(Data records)
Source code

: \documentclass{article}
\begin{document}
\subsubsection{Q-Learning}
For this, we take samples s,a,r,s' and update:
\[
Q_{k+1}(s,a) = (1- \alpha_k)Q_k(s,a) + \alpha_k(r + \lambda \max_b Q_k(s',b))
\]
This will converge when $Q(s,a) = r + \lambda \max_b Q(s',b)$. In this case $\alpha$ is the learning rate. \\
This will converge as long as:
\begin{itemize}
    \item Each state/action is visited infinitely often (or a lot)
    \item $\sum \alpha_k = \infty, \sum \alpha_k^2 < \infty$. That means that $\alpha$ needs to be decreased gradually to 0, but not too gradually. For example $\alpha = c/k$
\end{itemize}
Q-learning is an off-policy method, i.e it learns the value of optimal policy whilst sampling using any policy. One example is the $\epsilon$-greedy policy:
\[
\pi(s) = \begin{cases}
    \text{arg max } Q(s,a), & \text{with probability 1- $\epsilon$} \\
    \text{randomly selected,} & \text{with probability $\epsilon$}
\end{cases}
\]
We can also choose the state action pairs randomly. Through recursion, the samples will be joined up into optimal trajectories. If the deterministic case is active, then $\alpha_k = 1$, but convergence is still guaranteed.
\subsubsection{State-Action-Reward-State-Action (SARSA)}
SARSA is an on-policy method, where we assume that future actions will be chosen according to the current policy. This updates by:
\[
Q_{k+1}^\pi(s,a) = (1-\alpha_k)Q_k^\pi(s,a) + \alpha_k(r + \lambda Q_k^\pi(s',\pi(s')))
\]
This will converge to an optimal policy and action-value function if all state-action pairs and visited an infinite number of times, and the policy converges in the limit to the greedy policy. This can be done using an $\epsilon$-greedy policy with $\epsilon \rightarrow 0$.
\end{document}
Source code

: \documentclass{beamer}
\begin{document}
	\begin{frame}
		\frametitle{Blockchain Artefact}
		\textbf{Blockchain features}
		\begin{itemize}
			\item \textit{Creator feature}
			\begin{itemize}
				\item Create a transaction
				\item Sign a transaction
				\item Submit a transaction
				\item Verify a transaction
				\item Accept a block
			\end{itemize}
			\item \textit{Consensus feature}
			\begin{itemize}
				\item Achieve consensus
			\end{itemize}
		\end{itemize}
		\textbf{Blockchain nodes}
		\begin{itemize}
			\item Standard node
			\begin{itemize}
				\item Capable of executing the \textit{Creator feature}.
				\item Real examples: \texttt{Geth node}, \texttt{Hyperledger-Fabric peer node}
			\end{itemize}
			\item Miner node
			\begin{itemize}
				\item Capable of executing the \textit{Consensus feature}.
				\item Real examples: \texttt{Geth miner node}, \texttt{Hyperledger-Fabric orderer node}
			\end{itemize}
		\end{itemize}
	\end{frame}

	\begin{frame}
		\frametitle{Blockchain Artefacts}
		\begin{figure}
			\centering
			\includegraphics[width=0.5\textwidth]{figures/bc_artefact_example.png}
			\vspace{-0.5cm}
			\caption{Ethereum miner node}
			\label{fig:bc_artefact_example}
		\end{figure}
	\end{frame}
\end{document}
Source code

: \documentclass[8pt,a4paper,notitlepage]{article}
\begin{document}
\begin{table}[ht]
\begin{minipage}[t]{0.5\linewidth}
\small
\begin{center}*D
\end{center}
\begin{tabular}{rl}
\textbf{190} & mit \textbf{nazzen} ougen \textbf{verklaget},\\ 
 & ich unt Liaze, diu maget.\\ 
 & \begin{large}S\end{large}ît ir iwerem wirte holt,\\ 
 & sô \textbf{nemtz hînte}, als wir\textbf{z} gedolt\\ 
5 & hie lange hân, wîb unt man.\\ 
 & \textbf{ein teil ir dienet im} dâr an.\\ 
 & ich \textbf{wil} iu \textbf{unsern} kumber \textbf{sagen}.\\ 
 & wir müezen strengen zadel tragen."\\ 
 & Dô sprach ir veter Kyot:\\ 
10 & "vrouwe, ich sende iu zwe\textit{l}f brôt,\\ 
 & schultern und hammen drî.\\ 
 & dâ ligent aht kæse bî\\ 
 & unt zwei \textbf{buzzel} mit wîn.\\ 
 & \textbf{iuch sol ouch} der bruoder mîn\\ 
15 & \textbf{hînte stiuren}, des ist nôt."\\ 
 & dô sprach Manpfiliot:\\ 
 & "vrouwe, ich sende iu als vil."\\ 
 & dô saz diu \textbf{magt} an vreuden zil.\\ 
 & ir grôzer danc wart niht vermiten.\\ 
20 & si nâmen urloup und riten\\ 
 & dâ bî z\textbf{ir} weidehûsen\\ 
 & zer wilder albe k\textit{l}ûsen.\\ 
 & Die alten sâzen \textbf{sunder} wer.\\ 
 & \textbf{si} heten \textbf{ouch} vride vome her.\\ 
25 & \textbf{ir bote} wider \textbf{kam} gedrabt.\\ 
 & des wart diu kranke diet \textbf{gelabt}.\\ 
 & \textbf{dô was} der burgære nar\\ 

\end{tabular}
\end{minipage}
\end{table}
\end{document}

Task to complete: Repeat each of the entries exactly.

Response to the task:
Source code

: \documentclass{article}
\begin{document}
\subsubsection{Q-Learning}
For this, we take samples s,a,r,s' and update:
\[
Q_{k+1}(s,a) = (1- \alpha_k)Q_k(s,a) + \alpha_k(r + \lambda \max_b Q_k(s',b))
\]
This will converge when $Q(s,a) = r + \lambda \max_b Q(s',b)$. In this case $\alpha$ is the learning rate. \\
This will converge as long as:
\begin{itemize}
    \item Each state/action is visited infinitely often (or a lot)
    \item $\sum \alpha_k = \infty, \sum \alpha_k^2 < \infty$. That means that $\alpha$ needs to be decreased gradually to 0, but not too gradually. For example $\alpha = c/k$
\end{itemize}
Q-learning is an off-policy method, i.e it learns the value of optimal policy whilst sampling using any policy. One example is the $\epsilon$-greedy policy:
\[
\pi(s) = \begin{cases}
    \text{arg max } Q(s,a), & \text{with probability 1- $\epsilon$} \\
    \text{randomly selected,} & \text{with probability $\epsilon$}
\end{cases}
\]
We can also choose the state action pairs randomly. Through recursion, the samples will be joined up into optimal trajectories. If the deterministic case is active, then $\alpha_k = 1$, but convergence is still guaranteed.
\subsubsection{State-Action-Reward-State-Action (SARSA)}
SARSA is an on-policy method, where we assume that future actions will be chosen according to the current policy. This updates by:
\[
Q_{k+1}^\pi(s,a) = (1-\alpha_k)Q_k^\pi(s,a) + \alpha_k(r + \lambda Q_k^\pi(s',\pi(s')))
\]
This will converge to an optimal policy and action-value function if all state-action pairs and visited an infinite number of times, and the policy converges in the limit to the greedy policy. This can be done using an $\epsilon$-greedy policy with $\epsilon \rightarrow 0$.
\end{document}
Source code

: \documentclass{beamer}
\begin{document}
	\begin{frame}
		\frametitle{Blockchain Artefact}
		\textbf{Blockchain features}
		\begin{itemize}
			\item \textit{Creator feature}
			\begin{itemize}
				\item Create a transaction
				\item Sign a transaction
				\item Submit a transaction
				\item Verify a transaction
				\item Accept a block
			\end{itemize}
			\item \textit{Consensus feature}
			\begin{itemize}
				\item Achieve consensus
			\end{itemize}
		\end{itemize}
		\textbf{Blockchain nodes}
		\begin{itemize}
			\item Standard node
			\begin{itemize}
				\item Capable of executing the \textit{Creator feature}.
				\item Real examples: \texttt{Geth node}, \texttt{Hyperledger-Fabric peer node}
			\end{itemize}
			\item Miner node
			\begin{itemize}
				\item Capable of executing the \textit{Consensus feature}.
				\item Real examples: \texttt{Geth miner node}, \texttt{Hyperledger-Fabric orderer node}
			\end{itemize}
		\end{itemize}
	\end{frame}

	\begin{frame}
		\frametitle{Blockchain Artefacts}
		\begin{figure}
			\centering
			\includegraphics[width=0.5\textwidth]{figures/bc_artefact_example.png}
			\vspace{-0.5cm}
			\caption{Ethereum miner node}
			\label{fig:bc_artefact_example}
		\end{figure}
	\end{frame}
\end{document}
Source code

: \documentclass[8pt,a4paper,notitlepage]{article}
\begin{document}
\begin{table}[ht]
\begin{minipage}[t]{0.5\linewidth}
\small
\begin{center}*D
\end{center}
\begin{tabular}{rl}
\textbf{190} & mit \textbf{nazzen} ougen \textbf{verklaget},\\ 
 & ich unt Liaze, diu maget.\\ 
 & \begin{large}S\end{large}ît ir iwerem wirte holt,\\ 
 & sô \textbf{nemtz hînte}, als wir\textbf{z} gedolt\\ 
5 & hie lange hân, wîb unt man.\\ 
 & \textbf{ein teil ir dienet im} dâr an.\\ 
 & ich \textbf{wil} iu \textbf{unsern} kumber \textbf{sagen}.\\ 
 & wir müezen strengen zadel tragen."\\ 
 & Dô sprach ir veter Kyot:\\ 
10 & "vrouwe, ich sende iu zwe\textit{l}f brôt,\\ 
 & schultern und hammen drî.\\ 
 & dâ ligent aht kæse bî\\ 
 & unt zwei \textbf{buzzel} mit wîn.\\ 
 & \textbf{iuch sol ouch} der bruoder mîn\\ 
15 & \textbf{hînte stiuren}, des ist nôt."\\ 
 & dô sprach Manpfiliot:\\ 
 & "vrouwe, ich sende iu als vil."\\ 
 & dô saz diu \textbf{magt} an vreuden zil.\\ 
 & ir grôzer danc wart niht vermiten.\\ 
20 & si nâmen urloup und riten\\ 
 & dâ bî z\textbf{ir} weidehûsen\\ 
 & zer wilder albe k\textit{l}ûsen.\\ 
 & Die alten sâzen \textbf{sunder} wer.\\ 
 & \textbf{si} heten \textbf{ouch} vride vome her.\\ 
25 & \textbf{ir bote} wider \textbf{kam} gedrabt.\\ 
 & des wart diu kranke diet \textbf{gelabt}.\\ 
 & \textbf{dô was} der burgære nar\\ 

\end{tabular}
\end{minipage}
\end{table}
\end{document}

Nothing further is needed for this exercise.